Finish — with an integrity guard

The loop accepts a final answer and stops. If the agent tries to answer before calling any tool while tools are available, the loop rejects it and forces at least one real tool call — so the agent can't fabricate "I checked X" without checking X. The loop runs to a final answer or hits a turn ceiling (8 turns), in which case it returns an honest "did not converge" stub.

Learn, then commit

After a hard task (5+ tool calls, or a run where the agent hit a tool error and recovered), the agent synthesizes a skill and upserts it to disk. The runtime then re-hashes the brain; if it changed, it bumps the bundle version and fires a Walrus snapshot off the hot path. See Snapshot & restore.

On-disk layout

Every agent's brain lives under AGENTS_DATA_DIR/<tokenId>/:

AGENTS_DATA_DIR/<tokenId>/
  skills/              self-authored skills, one Markdown file each
    reentrancy.md
    access-control.md
    ...
  patterns/            read-only shared known-pattern library
  memory.db            SQLite (FTS5) — messages, facts, task_log
  system.md            the agent's system prompt (role + final-answer schema)
  bundle.lock.json     { bundleHash, version, lastUpdated }
  MEMORY.md / USER.md  human-readable Layer-1 frozen memory (when present)

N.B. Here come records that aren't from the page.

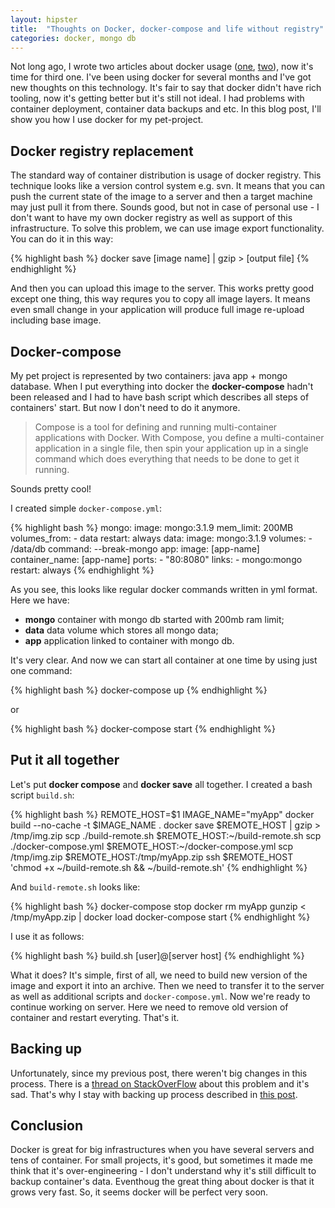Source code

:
 ```yaml
---
layout: hipster
title:  "Thoughts on Docker, docker-compose and life without registry"
categories: docker, mongo db
---
```

Not long ago, I wrote two articles about docker usage ([one](/2015/05/22/docker1/),
[two](/2015/05/31/docker-mongo-backup/)), now it's time for third one. I've been using docker for several months and 
I've got new thoughts on this technology. It's fair to say that docker didn't have rich tooling, 
now it's getting better but it's still not ideal. I had problems with container deployment, container data backups 
and etc. In this blog post, I'll show you how I use docker for my pet-project.

## Docker registry replacement

The standard way of container distribution is usage of docker registry. This technique looks like a version 
control system e.g. svn. It means that you can push the current state of the image to a server and 
then a target machine may just pull it from there. Sounds good, but not in case of personal use - 
I don't want to have my own docker registry as well as support of this infrastructure. To solve this problem, 
we can use image export functionality. You can do it in this way:

{% highlight bash %}
docker save [image name] | gzip > [output file]
{% endhighlight %}

And then you can upload this image to the server. This works pretty good except one thing, this way requres you to copy
all image layers. It means even small change in your application will produce full image re-upload including base image.

## Docker-compose

My pet project is represented by two containers: java app + mongo database. When I put everything into docker 
the **docker-compose** hadn't been released and I had to have bash script which describes all steps of containers' start.
But now I don't need to do it anymore.

>Compose is a tool for defining and running multi-container applications with Docker. With Compose, you define a multi-container application in a single file, then spin your application up in a single command which does everything that needs to be done to get it running.

Sounds pretty cool!

I created simple `docker-compose.yml`:

{% highlight bash %}
mongo:
  image: mongo:3.1.9
  mem_limit: 200MB
  volumes_from:
    - data
  restart: always
data:
  image: mongo:3.1.9
  volumes:
    - /data/db
  command: --break-mongo
app:
  image: [app-name]
  container_name: [app-name]
  ports:
    - "80:8080"
  links:
    - mongo:mongo
  restart: always
{% endhighlight %}

As you see, this looks like regular docker commands written in yml format. Here we have:

* **mongo** container with mongo db started with 200mb ram limit;
* **data** data volume which stores all mongo data;
* **app** application linked to container with mongo db.

It's very clear. And now we can start all container at one time by using just one command:

{% highlight bash %}
docker-compose up
{% endhighlight %}

or

{% highlight bash %}
docker-compose start
{% endhighlight %}

## Put it all together

Let's put **docker compose** and **docker save** all together. I created a bash script `build.sh`:

{% highlight bash %}
REMOTE_HOST=$1
IMAGE_NAME="myApp"
docker build --no-cache -t $IMAGE_NAME .
docker save $REMOTE_HOST | gzip > /tmp/img.zip
scp ./build-remote.sh $REMOTE_HOST:~/build-remote.sh
scp ./docker-compose.yml $REMOTE_HOST:~/docker-compose.yml
scp /tmp/img.zip $REMOTE_HOST:/tmp/myApp.zip
ssh $REMOTE_HOST 'chmod +x ~/build-remote.sh && ~/build-remote.sh'
{% endhighlight %}

And `build-remote.sh` looks like:

{% highlight bash %}
docker-compose stop
docker rm myApp
gunzip < /tmp/myApp.zip | docker load
docker-compose start
{% endhighlight %}

I use it as follows:

{% highlight bash %}
build.sh [user]@[server host]
{% endhighlight %}

What it does? It's simple, first of all, we need to build new version of the image and export it into an archive.
Then we need to transfer it to the server as well as additional scripts and `docker-compose.yml`. Now we're ready to
continue working on server. Here we need to remove old version of container and restart everyting. That's it.

## Backing up

Unfortunately, since my previous post, there weren't big changes in this process. There is a 
[thread on StackOverFlow](http://stackoverflow.com/questions/18496940/how-to-deal-with-persistent-storage-e-g-databases-in-docker)
about this problem and it's sad. That's why I stay with backing up process described in [this post](/2015/05/31/docker-mongo-backup/).

## Conclusion

Docker is great for big infrastructures when you have several servers and tens of container. For small projects, it's good, but
sometimes it made me think that it's over-engineering - I don't understand why it's still difficult to backup container's
data. Eventhoug the great thing about docker is that it grows very fast. So, it seems docker will be perfect very soon.
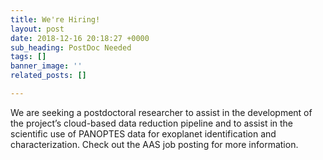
 ```yaml
---
title: We're Hiring!
layout: post
date: 2018-12-16 20:18:27 +0000
sub_heading: PostDoc Needed
tags: []
banner_image: ''
related_posts: []

---
```

We are seeking a postdoctoral researcher to assist in the development of the project’s cloud-based data reduction pipeline and to assist in the scientific use of PANOPTES data for exoplanet identification and characterization. Check out the AAS job posting for more information.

These are the real names the runtime reads and writes. skills/, patterns/, memory.db, system.md, and the Layer-1 files are the durable brain; they are what gets hashed into the bundle hash and packed into a snapshot. bundle.lock.json is self-referential bookkeeping (it stores the hash itself) and is deliberately excluded from the lineage hash — covered under Snapshot & restore.

The two paths that populate this directory: the seed path (canonical agents like AUDIT copy from seed/agents/<tokenId>/ on first run) and the manifest path (permissionless mints point the runtime at a pre-materialized bundle dir and a tool whitelist). A third entry path — restoring a wiped directory from Walrus via the agent's ENS pointer — is what makes the operator stateless.